On 26 July 1814 the French changed her name to Colombe. During the Hundred Days her name reverted to Magpye, only to revert to Colombe on 15 July 1815. She was paid off on 20 August but recommissioned 5 April 1816 for Senegal. [3]

Around 1820 she participated at Brest in trials of three new types of rudder.[7] In 1821 she may have been engaged in fisheries protection.[8] In December 1823 she sailed from Lorient to Rochefort under the command of enseigne de vaisseaux Dagorne, and arrived in January 1824. A French Parliamentary report from 1826 notes that she is mentioned in the national accounts for 1824 as being laid up at Rochefort with a two-man crew.[9]


In 1826 Colombe became a prison ship at Brest. By 1829 she is no longer listed.[3]


  1. Gossett (1986), p.57.
  2. Winfield (2008), p.361.
  3. 3.0 3.1 3.2 Roche (2005, p.292.
  4. James (1837), Vol. V, pp.94-8.
  5. Sarrut (1835-41), Vol. 4, p.118-9.
  6. Gignon (1895), p.88.
  7. Monthly magazine and British register, Volume 49, p.433.
  8. Revue de Paris, April 1851, Vol. 4, p.2.
  9. Archives parlementaires de 1787 à 1860: recueil complet des débats ... (France: Assemblée nationale, Chambres des Députés), 26 April 1826, p.470.

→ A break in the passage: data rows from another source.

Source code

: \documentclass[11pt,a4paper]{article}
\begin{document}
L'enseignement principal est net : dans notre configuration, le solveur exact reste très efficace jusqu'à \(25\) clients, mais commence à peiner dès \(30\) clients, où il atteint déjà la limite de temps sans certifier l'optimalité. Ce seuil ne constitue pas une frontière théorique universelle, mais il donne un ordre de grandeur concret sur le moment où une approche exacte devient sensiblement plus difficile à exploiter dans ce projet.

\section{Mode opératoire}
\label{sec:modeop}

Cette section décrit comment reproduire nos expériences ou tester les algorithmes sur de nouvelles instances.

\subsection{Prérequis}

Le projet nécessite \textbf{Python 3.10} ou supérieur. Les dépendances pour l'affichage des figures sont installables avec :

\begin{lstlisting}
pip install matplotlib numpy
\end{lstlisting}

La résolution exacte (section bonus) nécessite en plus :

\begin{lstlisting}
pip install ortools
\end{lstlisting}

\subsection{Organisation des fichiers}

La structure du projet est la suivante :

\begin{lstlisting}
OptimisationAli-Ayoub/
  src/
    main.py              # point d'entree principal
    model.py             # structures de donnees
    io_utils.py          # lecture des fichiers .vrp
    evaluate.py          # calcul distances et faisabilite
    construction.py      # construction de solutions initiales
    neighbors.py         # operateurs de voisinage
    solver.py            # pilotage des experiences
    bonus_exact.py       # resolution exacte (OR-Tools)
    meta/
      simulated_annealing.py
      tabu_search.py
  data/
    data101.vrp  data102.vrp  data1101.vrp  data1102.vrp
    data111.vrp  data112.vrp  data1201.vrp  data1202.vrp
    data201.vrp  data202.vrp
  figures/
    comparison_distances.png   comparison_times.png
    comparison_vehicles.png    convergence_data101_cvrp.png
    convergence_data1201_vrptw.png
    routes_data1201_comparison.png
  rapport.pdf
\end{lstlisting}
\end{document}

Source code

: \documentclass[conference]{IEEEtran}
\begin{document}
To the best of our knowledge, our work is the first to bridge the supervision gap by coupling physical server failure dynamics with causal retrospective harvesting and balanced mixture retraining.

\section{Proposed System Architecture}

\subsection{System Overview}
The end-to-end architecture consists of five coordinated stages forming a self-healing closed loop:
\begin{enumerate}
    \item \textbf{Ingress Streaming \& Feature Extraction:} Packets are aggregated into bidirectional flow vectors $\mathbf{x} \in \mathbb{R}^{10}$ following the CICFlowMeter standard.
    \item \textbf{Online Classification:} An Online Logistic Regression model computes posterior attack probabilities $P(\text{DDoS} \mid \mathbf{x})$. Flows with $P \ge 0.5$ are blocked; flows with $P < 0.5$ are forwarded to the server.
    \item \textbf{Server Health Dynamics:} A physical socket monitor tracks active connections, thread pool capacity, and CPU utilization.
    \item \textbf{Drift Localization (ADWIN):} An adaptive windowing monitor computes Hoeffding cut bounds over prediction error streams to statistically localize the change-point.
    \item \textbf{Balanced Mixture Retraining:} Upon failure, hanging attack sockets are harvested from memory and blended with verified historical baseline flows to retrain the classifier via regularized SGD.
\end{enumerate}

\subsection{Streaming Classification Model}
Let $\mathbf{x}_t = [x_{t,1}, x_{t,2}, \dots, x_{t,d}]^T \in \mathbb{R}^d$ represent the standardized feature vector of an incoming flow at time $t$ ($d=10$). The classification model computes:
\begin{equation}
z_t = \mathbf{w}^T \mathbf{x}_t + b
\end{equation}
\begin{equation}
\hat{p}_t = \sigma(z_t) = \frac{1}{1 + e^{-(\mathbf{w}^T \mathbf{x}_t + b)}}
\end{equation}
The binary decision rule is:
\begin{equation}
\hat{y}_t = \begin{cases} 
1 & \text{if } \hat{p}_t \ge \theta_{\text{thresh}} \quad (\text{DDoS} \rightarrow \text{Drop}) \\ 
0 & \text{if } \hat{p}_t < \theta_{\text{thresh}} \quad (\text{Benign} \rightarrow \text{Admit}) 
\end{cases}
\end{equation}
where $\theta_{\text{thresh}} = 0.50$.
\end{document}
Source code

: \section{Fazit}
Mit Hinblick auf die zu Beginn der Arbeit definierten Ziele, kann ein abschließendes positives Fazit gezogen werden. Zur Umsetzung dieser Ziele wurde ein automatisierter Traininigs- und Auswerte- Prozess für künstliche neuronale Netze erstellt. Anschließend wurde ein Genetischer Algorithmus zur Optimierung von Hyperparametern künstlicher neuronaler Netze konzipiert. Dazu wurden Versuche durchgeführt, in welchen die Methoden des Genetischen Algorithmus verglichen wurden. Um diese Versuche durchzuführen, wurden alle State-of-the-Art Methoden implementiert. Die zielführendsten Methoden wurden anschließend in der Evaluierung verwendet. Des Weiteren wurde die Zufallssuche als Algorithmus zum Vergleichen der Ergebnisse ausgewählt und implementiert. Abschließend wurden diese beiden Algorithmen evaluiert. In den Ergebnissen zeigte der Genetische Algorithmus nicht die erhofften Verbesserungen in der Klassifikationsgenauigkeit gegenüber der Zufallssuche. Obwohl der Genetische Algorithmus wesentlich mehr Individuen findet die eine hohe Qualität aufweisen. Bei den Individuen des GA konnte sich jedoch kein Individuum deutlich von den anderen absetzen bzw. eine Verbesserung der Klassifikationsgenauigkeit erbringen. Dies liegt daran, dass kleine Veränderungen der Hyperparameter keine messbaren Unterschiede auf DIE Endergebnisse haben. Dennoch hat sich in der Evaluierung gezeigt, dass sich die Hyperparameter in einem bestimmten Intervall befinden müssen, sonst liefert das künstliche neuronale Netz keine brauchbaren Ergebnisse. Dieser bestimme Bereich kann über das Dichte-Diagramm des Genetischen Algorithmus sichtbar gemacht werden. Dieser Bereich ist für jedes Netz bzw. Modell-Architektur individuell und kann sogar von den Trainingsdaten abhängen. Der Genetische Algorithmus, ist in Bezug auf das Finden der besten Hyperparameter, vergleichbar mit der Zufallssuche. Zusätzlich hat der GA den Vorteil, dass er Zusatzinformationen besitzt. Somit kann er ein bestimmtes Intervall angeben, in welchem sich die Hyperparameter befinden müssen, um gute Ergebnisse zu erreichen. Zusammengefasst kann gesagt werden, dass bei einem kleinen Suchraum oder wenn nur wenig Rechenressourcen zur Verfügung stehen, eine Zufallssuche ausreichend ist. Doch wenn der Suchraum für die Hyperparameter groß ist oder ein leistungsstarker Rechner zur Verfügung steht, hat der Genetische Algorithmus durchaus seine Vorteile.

  • Gignon, Fabien (1895) Un marin soldat : le général vicomte Proteau (1772-1837). (Paris: H. Charles-Lavauzelle).
  • Gossett, William Patrick (1986) The lost ships of the Royal Navy, 1793-1900. (London:Mansell).ISBN 0-7201-1816-6
  • James, William (1837). The Naval History of Great Britain, from the Declaration of War by France in 1793, to the Accession of George IV.. V. R. Bentley. 
  • Roche, Jean-Michel (2005) Dictionnaire des Bâtiments de la Flotte de Guerre Française de Colbert à nos Jours. (Group Retozel-Maury Millau), pp.292-3.
  • Sarrut, Germain (1835-41) Biographie des hommes du jour, industriels,--conseillers-d'Etat ..., Volume 4. (Paris: H. Krabe).
  • Winfield, Rif (2008). British Warships in the Age of Sail 1793–1817: Design, Construction, Careers and Fates. Seaforth. ISBN 1861762461. , p.361.